As mentioned before, bacteria from the mouth can enter the respiratory tract. If this gets into the lungs, this can cause respiratory diseases and pneumonia.
Alongside ensuring good oral hygiene, some health issues may affect oral health. Below are some conditions that require individuals to pay extra attention to dental care.
This health condition affects the body’s power to fight infections, which in turn puts areas of the body at risk, including the gums. Studies show that people with diabetes are more likely to get frequent bouts of gum disease. Plus, it is typically more severe compared to those without diabetes.
As we age, conditions such as dementia and Alzheimer’s disease are more common. These conditions can lead to worsening oral care like mental health declines.

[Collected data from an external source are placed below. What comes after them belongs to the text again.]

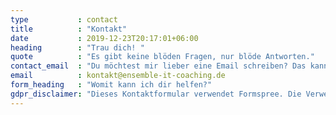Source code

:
 ```yaml
---
type           : contact
title          : "Kontakt"
date           : 2019-12-23T20:17:01+06:00
heading        : "Trau dich! "
quote          : "Es gibt keine blöden Fragen, nur blöde Antworten."
contact_email  : "Du möchtest mir lieber eine Email schreiben? Das kannst du hier tun: "
email          : kontakt@ensemble-it-coaching.de
form_heading   : "Womit kann ich dir helfen?"
gdpr_disclaimer: "Dieses Kontaktformular verwendet Formspree. Die Verwendung erfolgt ohne Authentisierung. Welche Daten von Formspree erfasst und wofür sie verwendet werden, kannst du hier nachlesen:"
---
```


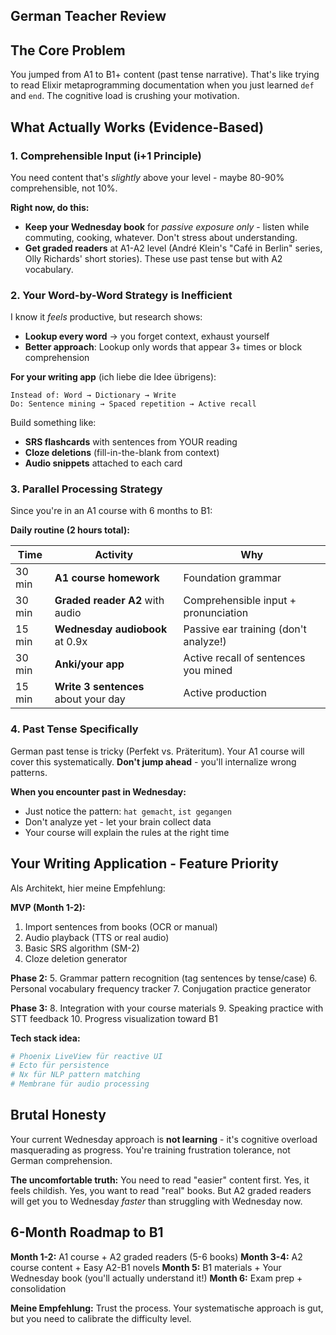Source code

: ## German Teacher Review

## The Core Problem

You jumped from A1 to B1+ content (past tense narrative). That's like trying to read Elixir metaprogramming documentation when you just learned `def` and `end`. The cognitive load is crushing your motivation.

## What Actually Works (Evidence-Based)

### 1. **Comprehensible Input (i+1 Principle)**
You need content that's *slightly* above your level - maybe 80-90% comprehensible, not 10%.

**Right now, do this:**
- **Keep your Wednesday book** for *passive exposure only* - listen while commuting, cooking, whatever. Don't stress about understanding.
- **Get graded readers** at A1-A2 level (André Klein's "Café in Berlin" series, Olly Richards' short stories). These use past tense but with A2 vocabulary.

### 2. **Your Word-by-Word Strategy is Inefficient**

I know it *feels* productive, but research shows:
- **Lookup every word** → you forget context, exhaust yourself
- **Better approach**: Lookup only words that appear 3+ times or block comprehension

**For your writing app** (ich liebe die Idee übrigens):
```
Instead of: Word → Dictionary → Write
Do: Sentence mining → Spaced repetition → Active recall
```

Build something like:
- **SRS flashcards** with sentences from YOUR reading
- **Cloze deletions** (fill-in-the-blank from context)
- **Audio snippets** attached to each card

### 3. **Parallel Processing Strategy**

Since you're in an A1 course with 6 months to B1:

**Daily routine (2 hours total):**

| Time | Activity | Why |
|------|----------|-----|
| 30 min | **A1 course homework** | Foundation grammar |
| 30 min | **Graded reader A2** with audio | Comprehensible input + pronunciation |
| 15 min | **Wednesday audiobook** at 0.9x | Passive ear training (don't analyze!) |
| 30 min | **Anki/your app** | Active recall of sentences you mined |
| 15 min | **Write 3 sentences** about your day | Active production |

### 4. **Past Tense Specifically**

German past tense is tricky (Perfekt vs. Präteritum). Your A1 course will cover this systematically. **Don't jump ahead** - you'll internalize wrong patterns.

**When you encounter past in Wednesday:**
- Just notice the pattern: `hat gemacht`, `ist gegangen`
- Don't analyze yet - let your brain collect data
- Your course will explain the rules at the right time

## Your Writing Application - Feature Priority

Als Architekt, hier meine Empfehlung:

**MVP (Month 1-2):**
1. Import sentences from books (OCR or manual)
2. Audio playback (TTS or real audio)
3. Basic SRS algorithm (SM-2)
4. Cloze deletion generator

**Phase 2:**
5. Grammar pattern recognition (tag sentences by tense/case)
6. Personal vocabulary frequency tracker
7. Conjugation practice generator

**Phase 3:**
8. Integration with your course materials
9. Speaking practice with STT feedback
10. Progress visualization toward B1

**Tech stack idea:**
```elixir
# Phoenix LiveView für reactive UI
# Ecto für persistence
# Nx für NLP pattern matching
# Membrane für audio processing
```

## Brutal Honesty

Your current Wednesday approach is **not learning** - it's cognitive overload masquerading as progress. You're training frustration tolerance, not German comprehension.

**The uncomfortable truth:** You need to read "easier" content first. Yes, it feels childish. Yes, you want to read "real" books. But A2 graded readers will get you to Wednesday *faster* than struggling with Wednesday now.

## 6-Month Roadmap to B1

**Month 1-2:** A1 course + A2 graded readers (5-6 books)
**Month 3-4:** A2 course content + Easy A2-B1 novels
**Month 5:** B1 materials + Your Wednesday book (you'll actually understand it!)
**Month 6:** Exam prep + consolidation

**Meine Empfehlung:** Trust the process. Your systematische approach is gut, but you need to calibrate the difficulty level.
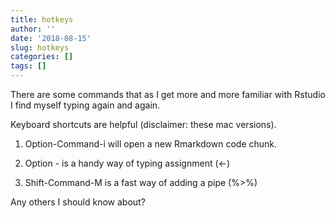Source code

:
 ```yaml
---
title: hotkeys
author: ''
date: '2018-08-15'
slug: hotkeys
categories: []
tags: []
---
```



There are some commands that as I get more and more familiar with Rstudio I find myself typing again and again. 

Keyboard shortcuts are helpful (disclaimer: these mac versions).

1. Option-Command-i will open a new Rmarkdown code chunk. 

2. Option - is a handy way of typing assignment (<-)

3. Shift-Command-M is a fast way of adding a pipe (%>%)

Any others I should know about?
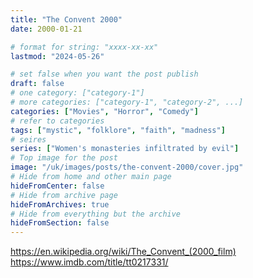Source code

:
 ```yaml
---
title: "The Convent 2000"
date: 2000-01-21

# format for string: "xxxx-xx-xx"
lastmod: "2024-05-26"

# set false when you want the post publish
draft: false
# one category: ["category-1"]
# more categories: ["category-1", "category-2", ...]
categories: ["Movies", "Horror", "Comedy"]
# refer to categories
tags: ["mystic", "folklore", "faith", "madness"]
# seires
series: ["Women's monasteries infiltrated by evil"]
# Top image for the post
image: "/uk/images/posts/the-convent-2000/cover.jpg"
# Hide from home and other main page
hideFromCenter: false
# Hide from archive page
hideFromArchives: true
# Hide from everything but the archive
hideFromSection: false
---
```

https://en.wikipedia.org/wiki/The_Convent_(2000_film)
https://www.imdb.com/title/tt0217331/
<!--more-->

Osteoporosis is a condition that causes bones to weaken, and this can be linked to issues with tooth loss and bone weakening in the jaw. In addition, some medications used to treat this condition are also linked to slight risks of damage to the jawbones.
People with HIV/AIDS may experience mucosal lesions and poor oral health.
Individuals suffering from eating disorders often have issues with oral health. This is due to disruption in how the mouth produces saliva to keep the bacteria at bay.
Other lifestyle factors contribute to poor oral hygiene. A significant factor is smoking. This habit is linked to numerous health issues and oral cancer.
However, there are some steps you can take to reduce oral health issues.
How to improve your oral health
Brush teeth and gums daily
A good oral health routine should include brushing teeth daily. Use fluoride toothpaste to ensure a complete and fresh clean. Plus, opt for a medium bristled brush to ensure gums stay healthy. If possible, choose an electric toothbrush as these are said to remove more plaque and bacteria than manual brushing.
The Department of Health recommends that alongside brushing, you floss regularly. This removes food between the teeth, which can lead to bacteria build-up. There are numerous small brushes perfect for getting in-between the teeth. Your dentist in Ashville NC, can advise on the best options.
Replace your toothbrush every three to four months
Even if your toothbrush doesn’t look worn out, it’s best to replace it after three to four months. If the bristles are splayed before this, replace them sooner. This ensures your toothbrush is fully effective and clean for future brushes.
Eat healthy food and drink water
A great way to complement good oral health is by eating well and drinking plenty of water. However, too much sugary and processed food can attack the teeth and gum and lead to cavities and gum disease.